Correndo o risco de ganhar inimigos, inclusive.
Duas coisas me incomodaram muito nos últimos dias.

A primeira foi a repercussão da morte do menininho sírio nas praias da Turquia.
Imagem forte. Incomodou muita gente.
Eu me incomodei.
Muito!

Muito fácil se incomodar com o que ocorre a milhares de quilômetros de distância da nossa realidade nua e crua.
Quantas crianças brasileiras morrem diariamente aqui no nosso quintal?
Quantos bebês morrem por falta de atendimento médico decente nas maternidades?
Quantos bebês nascem com paralisia cerebral por falta de atendimento médico decente nessas mesmas maternidades?
Quantas crianças com deficiência morrem esperando por uma cirurgia porque sua condição de deficiente não as coloca em pé de igualdade com crianças ditas comuns?

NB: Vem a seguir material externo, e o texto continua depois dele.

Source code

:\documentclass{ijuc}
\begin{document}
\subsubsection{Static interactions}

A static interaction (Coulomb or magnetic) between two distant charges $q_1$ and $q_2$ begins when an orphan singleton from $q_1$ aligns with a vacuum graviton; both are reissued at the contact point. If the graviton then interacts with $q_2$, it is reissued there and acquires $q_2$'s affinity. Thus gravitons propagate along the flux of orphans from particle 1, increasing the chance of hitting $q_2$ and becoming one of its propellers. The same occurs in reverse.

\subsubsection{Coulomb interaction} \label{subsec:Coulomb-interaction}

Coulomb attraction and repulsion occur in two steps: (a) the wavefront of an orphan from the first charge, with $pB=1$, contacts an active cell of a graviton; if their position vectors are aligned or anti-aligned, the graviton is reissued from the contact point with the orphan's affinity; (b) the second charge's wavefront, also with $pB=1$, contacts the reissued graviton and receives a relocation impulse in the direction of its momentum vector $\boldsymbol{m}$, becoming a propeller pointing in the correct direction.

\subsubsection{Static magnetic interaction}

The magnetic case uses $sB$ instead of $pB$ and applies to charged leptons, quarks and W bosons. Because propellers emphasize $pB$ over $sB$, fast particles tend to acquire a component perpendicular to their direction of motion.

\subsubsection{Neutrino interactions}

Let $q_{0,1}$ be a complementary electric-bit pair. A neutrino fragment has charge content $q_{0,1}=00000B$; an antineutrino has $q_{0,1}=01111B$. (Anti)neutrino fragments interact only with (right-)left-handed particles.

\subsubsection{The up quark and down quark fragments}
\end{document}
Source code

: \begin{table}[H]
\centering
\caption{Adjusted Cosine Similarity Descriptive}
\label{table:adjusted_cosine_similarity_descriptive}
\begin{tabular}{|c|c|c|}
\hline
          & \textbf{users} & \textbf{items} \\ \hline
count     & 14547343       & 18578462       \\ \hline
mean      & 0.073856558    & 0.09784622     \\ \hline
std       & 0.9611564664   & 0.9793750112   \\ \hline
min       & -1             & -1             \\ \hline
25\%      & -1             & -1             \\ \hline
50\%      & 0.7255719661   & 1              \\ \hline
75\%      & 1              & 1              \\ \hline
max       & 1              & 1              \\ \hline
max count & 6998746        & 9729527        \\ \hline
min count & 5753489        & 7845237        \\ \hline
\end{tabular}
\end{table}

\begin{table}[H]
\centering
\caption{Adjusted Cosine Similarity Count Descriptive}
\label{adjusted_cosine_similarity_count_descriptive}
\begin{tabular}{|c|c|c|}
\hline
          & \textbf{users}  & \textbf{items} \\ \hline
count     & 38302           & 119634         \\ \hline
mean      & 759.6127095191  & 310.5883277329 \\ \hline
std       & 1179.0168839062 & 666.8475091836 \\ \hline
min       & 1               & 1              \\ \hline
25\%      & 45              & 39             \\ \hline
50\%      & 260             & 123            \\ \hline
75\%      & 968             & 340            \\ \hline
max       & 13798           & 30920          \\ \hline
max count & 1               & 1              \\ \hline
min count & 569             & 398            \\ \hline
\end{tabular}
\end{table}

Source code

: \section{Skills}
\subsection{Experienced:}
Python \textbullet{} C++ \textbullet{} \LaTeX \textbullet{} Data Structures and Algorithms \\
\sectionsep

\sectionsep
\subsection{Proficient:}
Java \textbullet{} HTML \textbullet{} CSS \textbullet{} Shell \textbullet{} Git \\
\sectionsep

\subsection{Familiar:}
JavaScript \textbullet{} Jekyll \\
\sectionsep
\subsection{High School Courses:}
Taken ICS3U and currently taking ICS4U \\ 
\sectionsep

Porque nos incomodamos com a criança síria e não ligamos para nossas próprias crianças?
Por que nos comovemos com os refugiados árabes e nem olhamos para os haitianos amontoados na igreja do centro de São Paulo?
Será que é mais nobre se importar com quem está distante do que com aquele que está muito perto?
Acredito que isso deve ser porque me importar com aquele que está bem longe não me causa desconforto real.

 

A segunda coisa que me incomodou: 2 de nossos cachorros escaparam no dia 31/08, uma segunda feira.
Um deles foi encontrado por alguém na terça feira a tarde.
Descobrimos onde ele estava e o pegamos de volta na sexta a noite.
Ele foi encontrado por uma menina que apoia uma ONG.
Ele foi levado a um veterinário, foi castrado, vacinado, recebeu uma limpeza dentária, um banho e uma aplicação de anti-pulgas.

Na quinta feira já tinha sido adotado por uma outra pessoa, que por ver a tristeza do meu filho caçula, devolveu o Bob pra nós.

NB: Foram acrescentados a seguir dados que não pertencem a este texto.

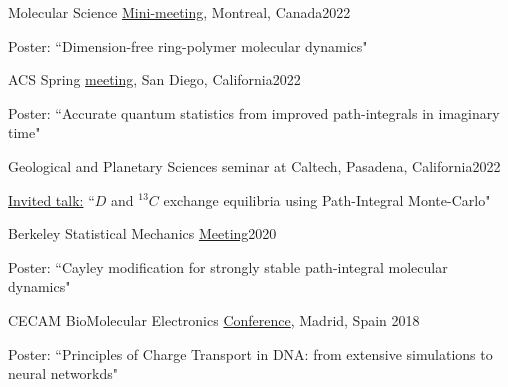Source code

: \documentclass[margin,line]{res}
\newenvironment{list1}{
  \begin{list}{\ding{113}}{%
      \setlength{\itemsep}{0in}
      \setlength{\parsep}{0in} \setlength{\parskip}{0in}
      \setlength{\topsep}{0in} \setlength{\partopsep}{0in} 
      \setlength{\leftmargin}{0.17in}}}{\end{list}}
\begin{document}
\begin{resume}
Molecular Science \href{https://www.siminegroup.ca/mms/mms2022}{Mini-meeting}, Montreal, Canada\hfill{2022}

\begin{list1}
\item[]Poster: ``Dimension-free ring-polymer molecular dynamics"
\end{list1}

\vspace*{-2.5mm}

ACS Spring \href{https://www.morressier.com/o/event/623377e0b300ee00119b311f}{meeting}, San Diego, California\hfill{2022}

\begin{list1}
\item[]Poster: ``Accurate quantum statistics from improved path-integrals in imaginary time"
\end{list1}

\vspace*{-2.5mm}

Geological and Planetary Sciences seminar at Caltech, Pasadena, California\hfill{2022}

\begin{list1}
\item[]\underline{Invited talk:} ``$D$ and $^{13}C$ exchange equilibria using Path-Integral Monte-Carlo"
\end{list1}

\vspace*{-2.5mm}

Berkeley Statistical Mechanics  \href{http://berkeleystatmech.org/}{Meeting}\hfill{2020}

\begin{list1}
\item[]Poster: ``Cayley modification for strongly stable path-integral molecular dynamics"
\end{list1}

\vspace*{-2.5mm}

CECAM BioMolecular Electronics \href{https://www.cecam.org/workshop-details/cecampsi-k-research-conference-biomolecular-electronics-biomolectro-246}{Conference}, Madrid, Spain \hfill {2018}

\begin{list1}
\item[]Poster: ``Principles of Charge Transport in DNA: from extensive simulations to neural networkds"
\end{list1}

\vspace*{-2.5mm}


\end{resume}
\end{document}
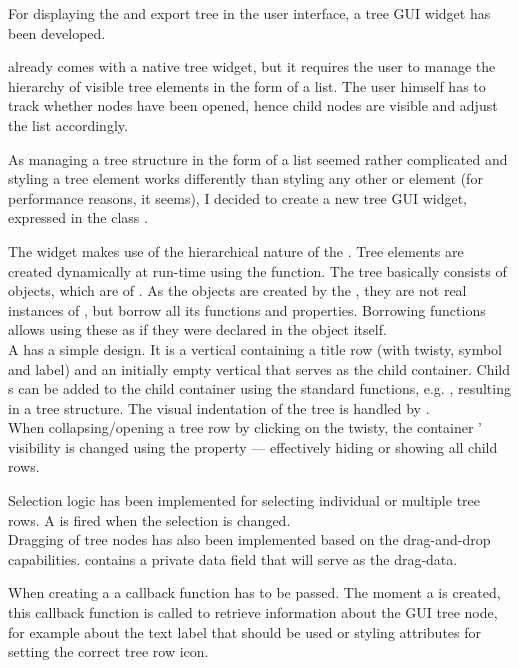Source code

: For displaying the  and export tree in the user interface, a tree GUI widget has been developed.

 already comes with a native tree widget, but it requires the user to manage the hierarchy of visible tree elements in the form of a list. The user himself has to track whether nodes have been opened, hence child nodes are visible and adjust the list accordingly.

As managing a tree structure in the form of a list seemed rather complicated and styling a  tree element works differently than styling any other  or  element (for performance reasons, it seems), I decided to create a new tree GUI widget, expressed in the class .

The widget makes use of the hierarchical nature of the  . Tree elements are created dynamically at run-time using the \linebreak{} function. The tree basically consists of   objects, which are  of . As the  objects are created by the , they are not real instances of , but borrow all its functions and properties. Borrowing functions allows using these as if they were declared in the object itself.\\
A  has a simple design. It is a vertical  containing a title row (with twisty, symbol and label) and an initially empty vertical  that serves as the child container. Child s can be added to the child container using the standard  functions, e.g. , resulting in a tree structure. The visual indentation of the tree is handled by .\\
When collapsing/opening a tree row by clicking on the twisty, the container ' visibility is changed using the   property --- effectively hiding or showing all child rows.

Selection logic has been implemented for selecting individual or multiple tree rows. A   is fired when the selection is changed.\\
Dragging of tree nodes has also been implemented based on the  drag-and-drop capabilities.  contains a private data field that will serve as the drag-data.

When creating a  a callback function has to be passed. The moment a  is created, this callback function is called to retrieve information about the GUI tree node, for example about the text label that should be used or styling attributes for setting the correct tree row icon.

Meu filho ainda levou uma bronca por conta da “perda” do Bob. “Cachorro na rua não tem dono”.
O que justificou resolver a vida do animal da melhor maneira possível e no menor espaço de tempo.

Tem coisa muito errada com o ser humano….
Tanto se faz por um cão e nada, ou quase nada, se faz por outro ser humano.
Se o mesmo pensamento se aplicasse aos milhares de crianças que estão em nossas ruas, talvez nossa miséria como ser humano não fosse tão grande.